Work item: Set each line of the material below down word for word, from the first through the line that holds "4. **Error Message", but not the pictures.
___ Listed records
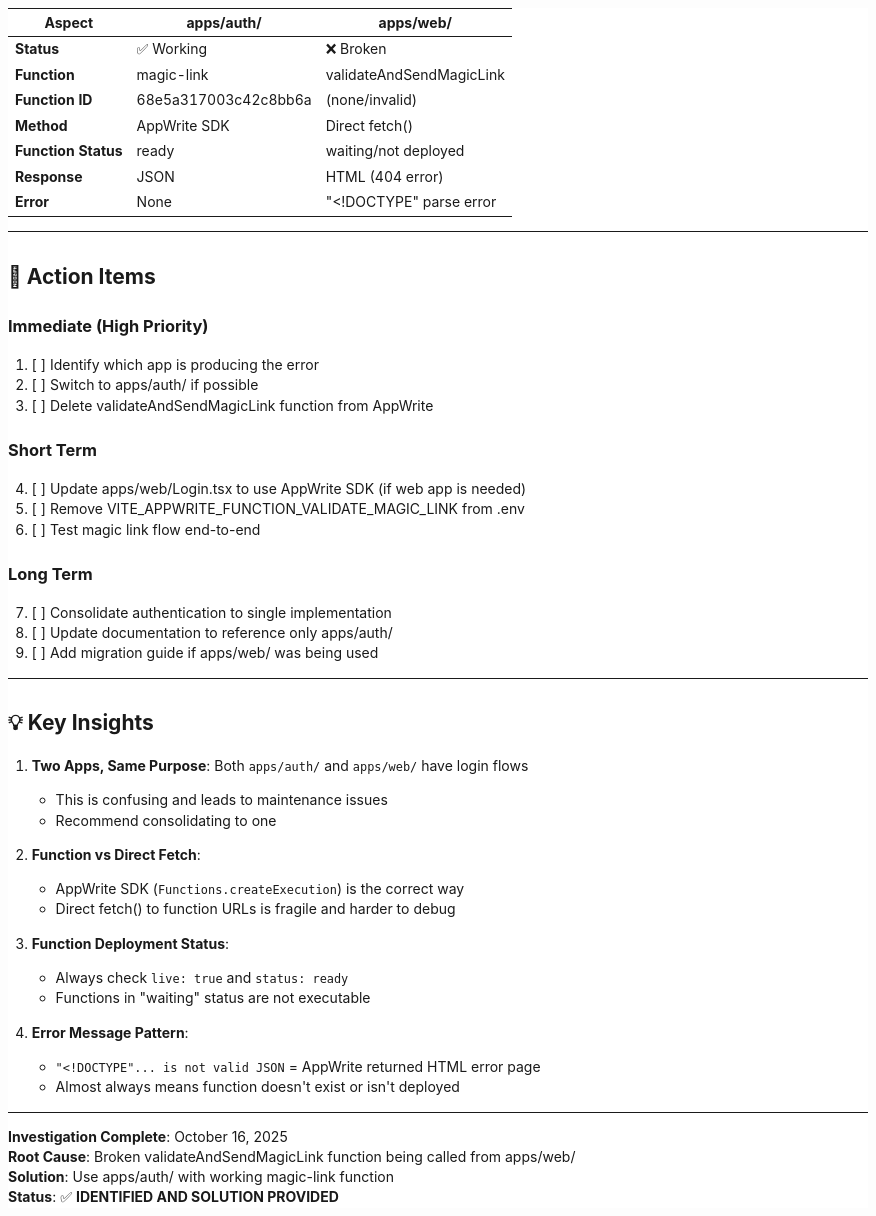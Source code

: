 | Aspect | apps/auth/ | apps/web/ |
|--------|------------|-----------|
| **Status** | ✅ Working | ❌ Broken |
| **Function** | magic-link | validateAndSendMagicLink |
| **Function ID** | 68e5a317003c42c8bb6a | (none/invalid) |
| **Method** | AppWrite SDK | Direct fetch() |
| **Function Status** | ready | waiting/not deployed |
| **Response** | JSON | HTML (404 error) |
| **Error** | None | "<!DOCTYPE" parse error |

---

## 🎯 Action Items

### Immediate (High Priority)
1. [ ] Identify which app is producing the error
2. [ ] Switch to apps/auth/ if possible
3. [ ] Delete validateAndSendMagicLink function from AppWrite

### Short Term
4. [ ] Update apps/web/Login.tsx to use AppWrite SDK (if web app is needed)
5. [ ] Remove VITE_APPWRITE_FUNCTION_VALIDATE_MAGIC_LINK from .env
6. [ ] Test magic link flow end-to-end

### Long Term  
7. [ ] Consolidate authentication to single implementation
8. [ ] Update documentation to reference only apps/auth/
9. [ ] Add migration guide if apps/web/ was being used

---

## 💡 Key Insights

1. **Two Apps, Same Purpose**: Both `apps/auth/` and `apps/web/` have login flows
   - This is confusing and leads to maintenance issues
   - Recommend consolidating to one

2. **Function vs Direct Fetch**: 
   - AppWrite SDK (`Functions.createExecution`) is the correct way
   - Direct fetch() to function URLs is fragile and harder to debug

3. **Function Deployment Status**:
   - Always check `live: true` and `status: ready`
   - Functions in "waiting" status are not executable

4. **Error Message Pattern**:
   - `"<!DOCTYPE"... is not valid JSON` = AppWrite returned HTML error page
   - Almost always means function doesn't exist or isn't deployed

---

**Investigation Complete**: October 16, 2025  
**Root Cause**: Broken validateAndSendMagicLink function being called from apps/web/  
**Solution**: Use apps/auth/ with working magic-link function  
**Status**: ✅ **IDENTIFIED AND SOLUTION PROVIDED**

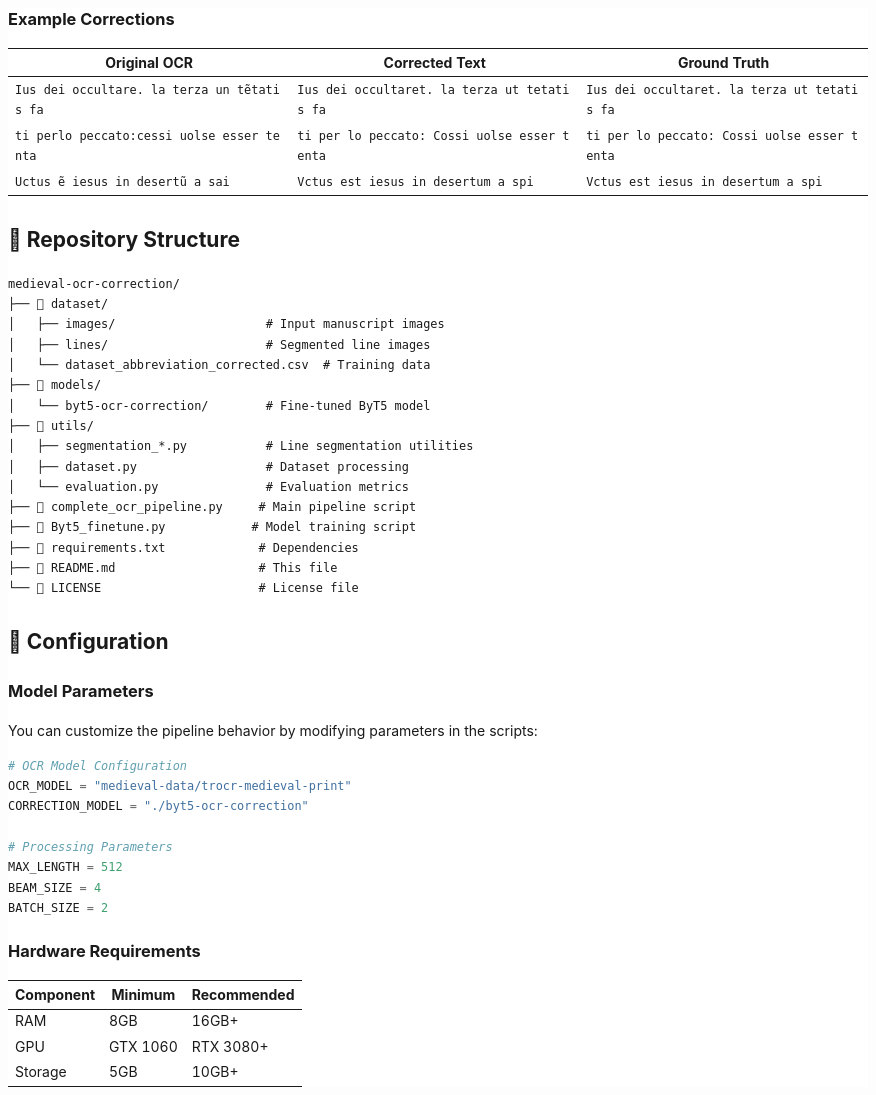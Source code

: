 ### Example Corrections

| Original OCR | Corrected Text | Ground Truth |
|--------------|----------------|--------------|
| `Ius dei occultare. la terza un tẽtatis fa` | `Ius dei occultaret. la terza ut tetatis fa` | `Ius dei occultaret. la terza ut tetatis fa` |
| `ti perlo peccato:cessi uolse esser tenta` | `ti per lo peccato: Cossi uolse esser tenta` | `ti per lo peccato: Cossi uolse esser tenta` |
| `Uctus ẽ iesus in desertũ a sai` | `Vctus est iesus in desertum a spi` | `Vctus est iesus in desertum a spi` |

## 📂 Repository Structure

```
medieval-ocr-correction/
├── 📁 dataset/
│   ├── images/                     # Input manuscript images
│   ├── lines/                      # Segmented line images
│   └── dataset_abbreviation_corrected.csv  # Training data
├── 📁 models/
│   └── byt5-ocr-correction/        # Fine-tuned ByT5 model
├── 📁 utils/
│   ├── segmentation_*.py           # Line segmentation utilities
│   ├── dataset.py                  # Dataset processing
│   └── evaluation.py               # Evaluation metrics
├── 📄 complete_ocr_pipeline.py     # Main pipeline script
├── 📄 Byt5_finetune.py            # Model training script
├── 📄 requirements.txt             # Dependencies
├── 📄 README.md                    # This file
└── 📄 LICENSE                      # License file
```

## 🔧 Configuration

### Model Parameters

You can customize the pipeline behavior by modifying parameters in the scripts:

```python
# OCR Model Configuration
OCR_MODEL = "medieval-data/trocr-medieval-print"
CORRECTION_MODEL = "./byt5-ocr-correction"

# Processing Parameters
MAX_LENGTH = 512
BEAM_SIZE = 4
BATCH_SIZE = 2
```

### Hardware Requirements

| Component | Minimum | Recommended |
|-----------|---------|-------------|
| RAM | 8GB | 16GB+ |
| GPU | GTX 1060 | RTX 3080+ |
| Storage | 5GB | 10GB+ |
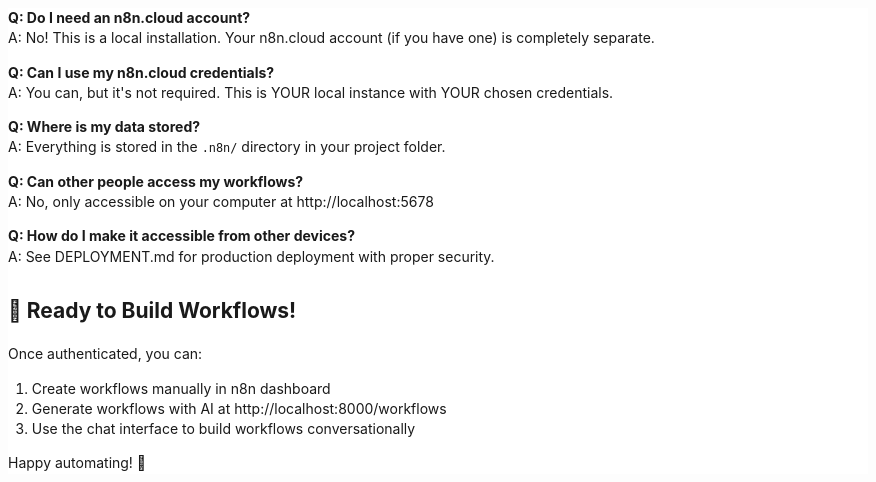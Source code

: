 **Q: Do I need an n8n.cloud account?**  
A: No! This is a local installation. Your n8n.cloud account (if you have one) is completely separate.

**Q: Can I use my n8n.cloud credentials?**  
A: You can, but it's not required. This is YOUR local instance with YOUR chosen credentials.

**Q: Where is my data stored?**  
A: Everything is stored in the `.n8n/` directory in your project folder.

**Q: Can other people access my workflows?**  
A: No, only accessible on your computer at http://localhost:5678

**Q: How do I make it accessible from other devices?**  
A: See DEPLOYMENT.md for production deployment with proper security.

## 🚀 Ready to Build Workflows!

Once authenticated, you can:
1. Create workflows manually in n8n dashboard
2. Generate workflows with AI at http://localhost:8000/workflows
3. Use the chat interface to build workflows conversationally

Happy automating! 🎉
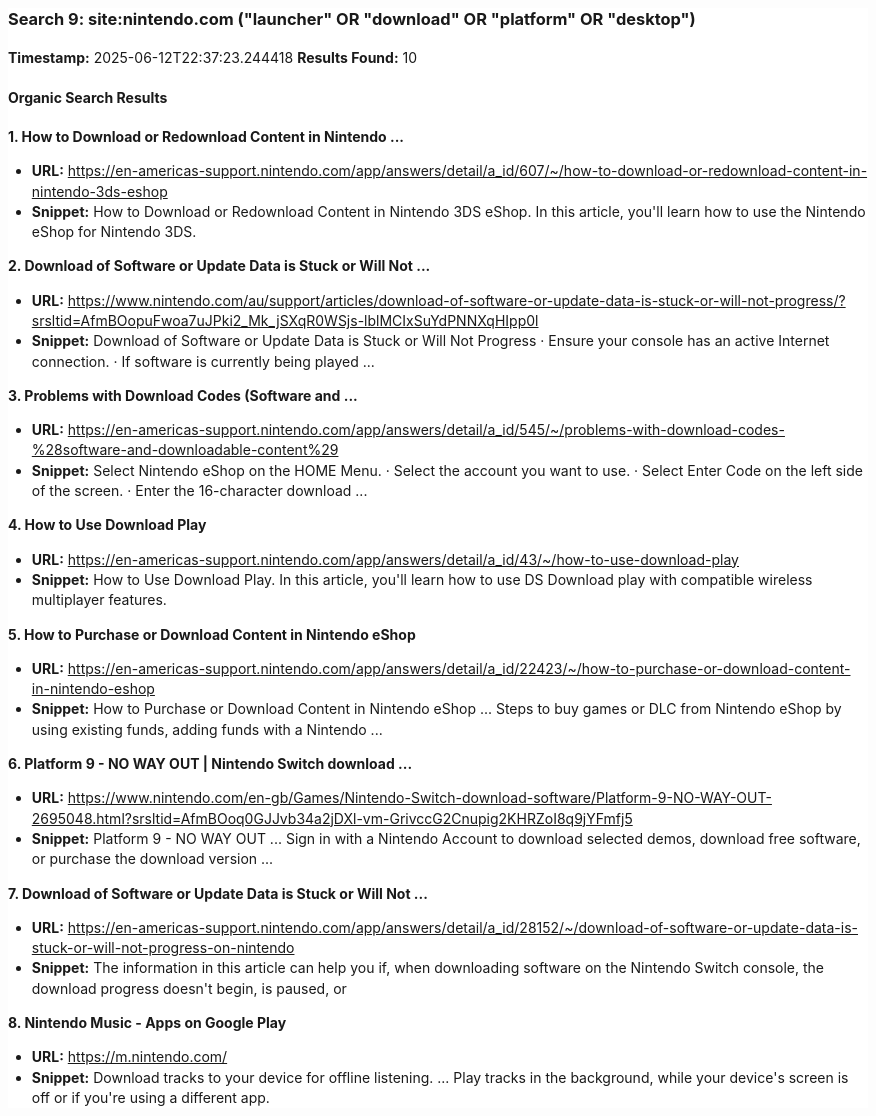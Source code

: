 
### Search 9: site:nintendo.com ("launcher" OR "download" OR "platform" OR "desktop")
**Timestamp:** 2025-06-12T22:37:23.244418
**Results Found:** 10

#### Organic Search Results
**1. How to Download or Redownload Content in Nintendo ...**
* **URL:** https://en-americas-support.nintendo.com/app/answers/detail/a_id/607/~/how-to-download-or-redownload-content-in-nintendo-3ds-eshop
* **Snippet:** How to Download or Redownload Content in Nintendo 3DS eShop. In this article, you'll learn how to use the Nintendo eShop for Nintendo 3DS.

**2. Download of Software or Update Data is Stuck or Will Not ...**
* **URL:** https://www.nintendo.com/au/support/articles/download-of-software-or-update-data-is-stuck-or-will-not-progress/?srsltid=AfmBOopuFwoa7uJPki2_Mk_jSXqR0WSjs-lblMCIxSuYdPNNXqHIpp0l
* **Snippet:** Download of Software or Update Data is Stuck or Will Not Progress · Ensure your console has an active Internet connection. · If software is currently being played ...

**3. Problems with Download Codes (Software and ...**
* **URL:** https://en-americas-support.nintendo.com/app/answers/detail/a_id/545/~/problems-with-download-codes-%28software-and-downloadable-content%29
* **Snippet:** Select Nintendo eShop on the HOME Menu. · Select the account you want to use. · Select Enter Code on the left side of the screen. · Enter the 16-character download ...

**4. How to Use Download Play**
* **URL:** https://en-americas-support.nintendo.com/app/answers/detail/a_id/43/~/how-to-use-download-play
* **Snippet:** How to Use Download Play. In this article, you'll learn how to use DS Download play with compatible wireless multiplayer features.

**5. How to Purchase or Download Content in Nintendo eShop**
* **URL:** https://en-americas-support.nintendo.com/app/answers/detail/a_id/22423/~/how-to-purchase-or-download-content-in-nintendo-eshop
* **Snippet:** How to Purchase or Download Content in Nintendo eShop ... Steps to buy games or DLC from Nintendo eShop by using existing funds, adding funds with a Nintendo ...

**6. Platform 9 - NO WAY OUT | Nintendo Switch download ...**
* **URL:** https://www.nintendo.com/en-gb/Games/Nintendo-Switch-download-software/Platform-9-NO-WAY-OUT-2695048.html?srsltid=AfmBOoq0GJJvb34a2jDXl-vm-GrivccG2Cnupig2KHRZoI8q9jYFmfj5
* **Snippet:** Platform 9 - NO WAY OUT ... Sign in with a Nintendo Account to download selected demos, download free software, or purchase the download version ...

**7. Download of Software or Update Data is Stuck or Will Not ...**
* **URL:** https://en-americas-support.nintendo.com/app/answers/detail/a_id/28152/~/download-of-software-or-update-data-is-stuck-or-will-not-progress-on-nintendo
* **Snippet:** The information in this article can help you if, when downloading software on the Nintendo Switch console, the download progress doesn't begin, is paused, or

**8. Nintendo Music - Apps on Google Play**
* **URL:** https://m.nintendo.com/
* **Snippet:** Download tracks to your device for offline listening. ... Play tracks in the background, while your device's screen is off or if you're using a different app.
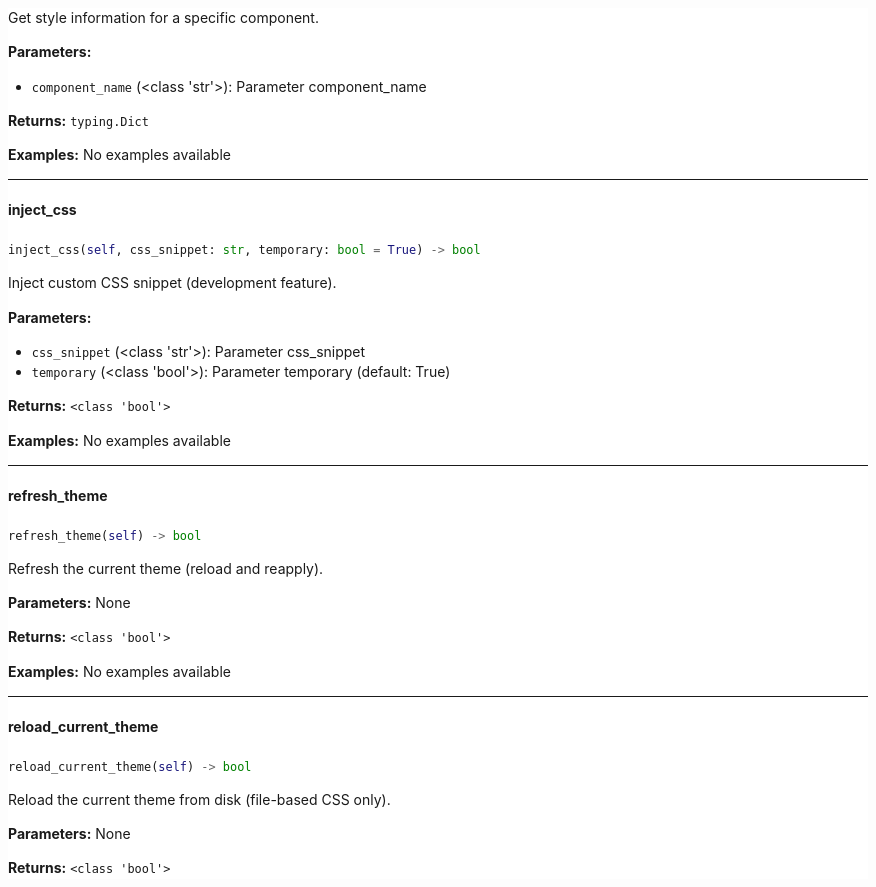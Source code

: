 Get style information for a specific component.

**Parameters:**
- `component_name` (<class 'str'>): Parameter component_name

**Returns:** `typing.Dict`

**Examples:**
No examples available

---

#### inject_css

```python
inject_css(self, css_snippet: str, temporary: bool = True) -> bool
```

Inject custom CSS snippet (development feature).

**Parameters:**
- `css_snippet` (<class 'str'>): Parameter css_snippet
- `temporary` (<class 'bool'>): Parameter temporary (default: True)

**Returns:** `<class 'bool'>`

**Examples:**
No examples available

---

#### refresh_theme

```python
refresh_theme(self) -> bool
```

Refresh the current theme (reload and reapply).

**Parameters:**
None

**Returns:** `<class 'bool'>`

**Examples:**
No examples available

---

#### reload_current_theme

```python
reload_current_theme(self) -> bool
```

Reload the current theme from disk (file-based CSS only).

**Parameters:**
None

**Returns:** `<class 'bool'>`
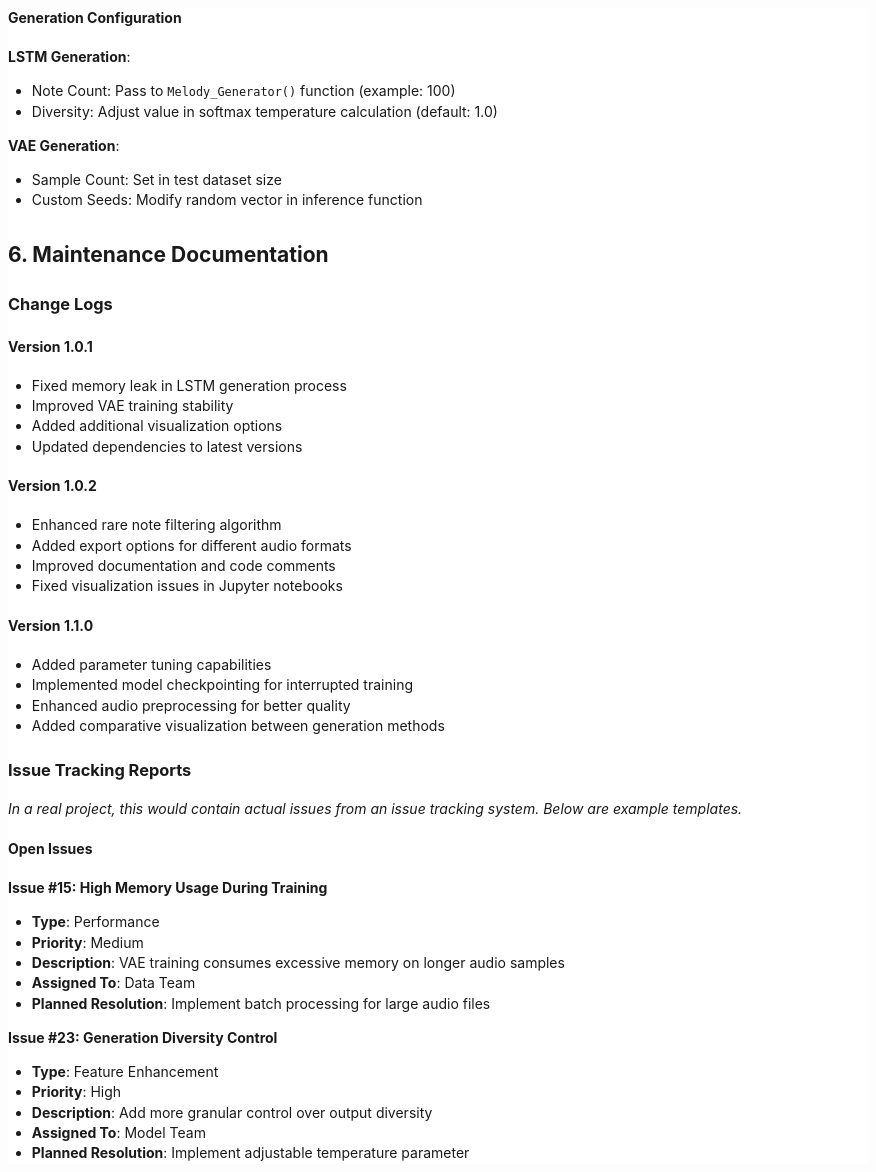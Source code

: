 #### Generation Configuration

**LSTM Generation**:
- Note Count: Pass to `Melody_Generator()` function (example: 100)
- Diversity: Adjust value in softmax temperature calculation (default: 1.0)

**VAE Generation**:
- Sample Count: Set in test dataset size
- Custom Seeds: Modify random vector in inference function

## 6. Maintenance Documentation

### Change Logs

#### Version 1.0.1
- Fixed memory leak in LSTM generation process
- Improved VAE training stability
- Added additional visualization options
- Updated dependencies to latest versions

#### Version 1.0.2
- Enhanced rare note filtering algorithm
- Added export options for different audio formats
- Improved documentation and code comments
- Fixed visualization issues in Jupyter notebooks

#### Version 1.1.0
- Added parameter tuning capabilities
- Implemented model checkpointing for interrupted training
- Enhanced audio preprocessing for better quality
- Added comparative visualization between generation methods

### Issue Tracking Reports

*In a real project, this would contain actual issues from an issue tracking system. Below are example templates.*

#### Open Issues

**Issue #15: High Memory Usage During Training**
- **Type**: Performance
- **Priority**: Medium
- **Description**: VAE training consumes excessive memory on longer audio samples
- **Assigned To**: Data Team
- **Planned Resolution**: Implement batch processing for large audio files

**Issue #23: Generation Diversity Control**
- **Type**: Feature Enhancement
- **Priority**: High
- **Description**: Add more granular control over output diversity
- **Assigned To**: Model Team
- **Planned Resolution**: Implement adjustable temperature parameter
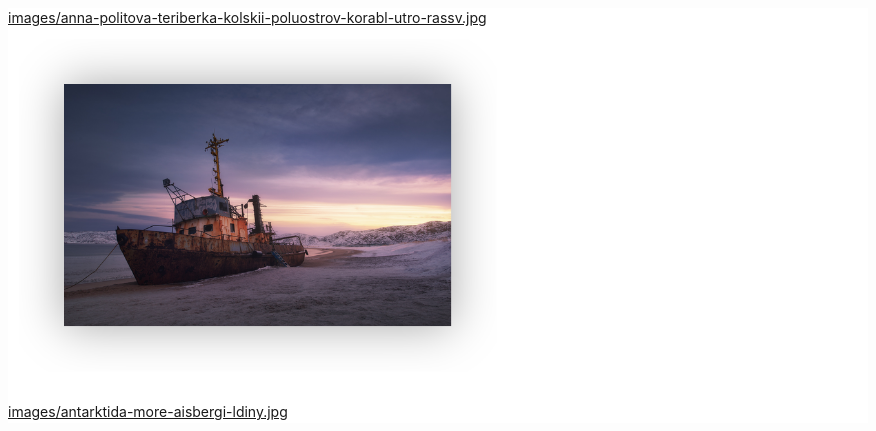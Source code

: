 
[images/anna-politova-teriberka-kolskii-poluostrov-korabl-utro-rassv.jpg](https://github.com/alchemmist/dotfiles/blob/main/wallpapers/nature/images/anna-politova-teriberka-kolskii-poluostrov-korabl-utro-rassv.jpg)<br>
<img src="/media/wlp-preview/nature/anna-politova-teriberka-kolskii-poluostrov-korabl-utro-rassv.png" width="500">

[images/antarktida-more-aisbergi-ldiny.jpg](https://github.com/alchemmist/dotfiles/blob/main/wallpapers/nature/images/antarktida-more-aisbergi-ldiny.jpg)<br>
______
Problem solution:
Source code

: | Aspect | apps/auth/ | apps/web/ |
|--------|------------|-----------|
| **Status** | ✅ Working | ❌ Broken |
| **Function** | magic-link | validateAndSendMagicLink |
| **Function ID** | 68e5a317003c42c8bb6a | (none/invalid) |
| **Method** | AppWrite SDK | Direct fetch() |
| **Function Status** | ready | waiting/not deployed |
| **Response** | JSON | HTML (404 error) |
| **Error** | None | "<!DOCTYPE" parse error |

---

## 🎯 Action Items

### Immediate (High Priority)
1. [ ] Identify which app is producing the error
2. [ ] Switch to apps/auth/ if possible
3. [ ] Delete validateAndSendMagicLink function from AppWrite

### Short Term
4. [ ] Update apps/web/Login.tsx to use AppWrite SDK (if web app is needed)
5. [ ] Remove VITE_APPWRITE_FUNCTION_VALIDATE_MAGIC_LINK from .env
6. [ ] Test magic link flow end-to-end

### Long Term  
7. [ ] Consolidate authentication to single implementation
8. [ ] Update documentation to reference only apps/auth/
9. [ ] Add migration guide if apps/web/ was being used

---

## 💡 Key Insights

1. **Two Apps, Same Purpose**: Both `apps/auth/` and `apps/web/` have login flows
   - This is confusing and leads to maintenance issues
   - Recommend consolidating to one

2. **Function vs Direct Fetch**: 
   - AppWrite SDK (`Functions.createExecution`) is the correct way
   - Direct fetch() to function URLs is fragile and harder to debug

3. **Function Deployment Status**:
   - Always check `live: true` and `status: ready`
   - Functions in "waiting" status are not executable

4. **Error Message Pattern**:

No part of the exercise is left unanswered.